## Task to complete
Give an exact copy of the data that follows, but none of its pictures.

Pictures paired with source code:
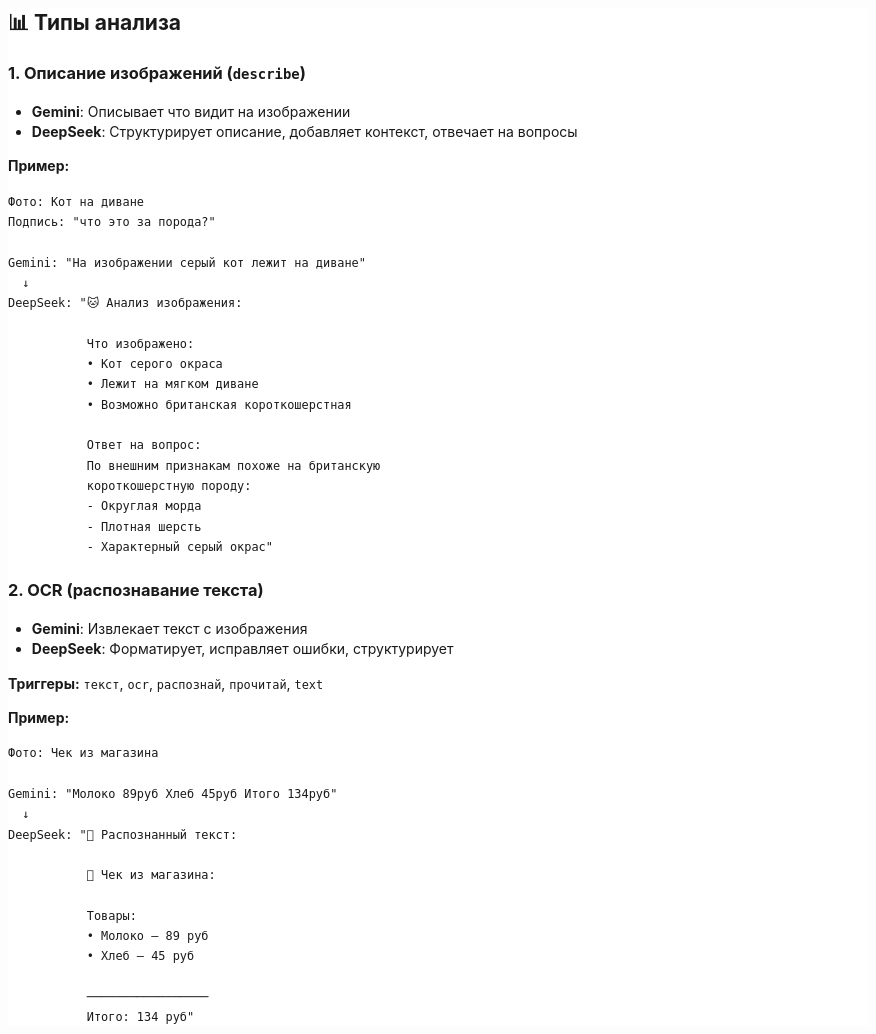 ## 📊 Типы анализа

### 1. Описание изображений (`describe`)
- **Gemini**: Описывает что видит на изображении
- **DeepSeek**: Структурирует описание, добавляет контекст, отвечает на вопросы

**Пример:**
```
Фото: Кот на диване
Подпись: "что это за порода?"

Gemini: "На изображении серый кот лежит на диване"
  ↓
DeepSeek: "🐱 Анализ изображения:

           Что изображено:
           • Кот серого окраса
           • Лежит на мягком диване
           • Возможно британская короткошерстная
           
           Ответ на вопрос:
           По внешним признакам похоже на британскую 
           короткошерстную породу:
           - Округлая морда
           - Плотная шерсть
           - Характерный серый окрас"
```

### 2. OCR (распознавание текста)
- **Gemini**: Извлекает текст с изображения
- **DeepSeek**: Форматирует, исправляет ошибки, структурирует

**Триггеры:** `текст`, `ocr`, `распознай`, `прочитай`, `text`

**Пример:**
```
Фото: Чек из магазина

Gemini: "Молоко 89руб Хлеб 45руб Итого 134руб"
  ↓
DeepSeek: "📄 Распознанный текст:

           🛒 Чек из магазина:
           
           Товары:
           • Молоко — 89 руб
           • Хлеб — 45 руб
           
           ─────────────────
           Итого: 134 руб"
```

## Task output
 ## 📊 Типы анализа

### 1. Описание изображений (`describe`)
- **Gemini**: Описывает что видит на изображении
- **DeepSeek**: Структурирует описание, добавляет контекст, отвечает на вопросы

**Пример:**
```
Фото: Кот на диване
Подпись: "что это за порода?"

Gemini: "На изображении серый кот лежит на диване"
  ↓
DeepSeek: "🐱 Анализ изображения:

           Что изображено:
           • Кот серого окраса
           • Лежит на мягком диване
           • Возможно британская короткошерстная
           
           Ответ на вопрос:
           По внешним признакам похоже на британскую 
           короткошерстную породу:
           - Округлая морда
           - Плотная шерсть
           - Характерный серый окрас"
```

### 2. OCR (распознавание текста)
- **Gemini**: Извлекает текст с изображения
- **DeepSeek**: Форматирует, исправляет ошибки, структурирует

**Триггеры:** `текст`, `ocr`, `распознай`, `прочитай`, `text`

**Пример:**
```
Фото: Чек из магазина

Gemini: "Молоко 89руб Хлеб 45руб Итого 134руб"
  ↓
DeepSeek: "📄 Распознанный текст:

           🛒 Чек из магазина:
           
           Товары:
           • Молоко — 89 руб
           • Хлеб — 45 руб
           
           ─────────────────
           Итого: 134 руб"
```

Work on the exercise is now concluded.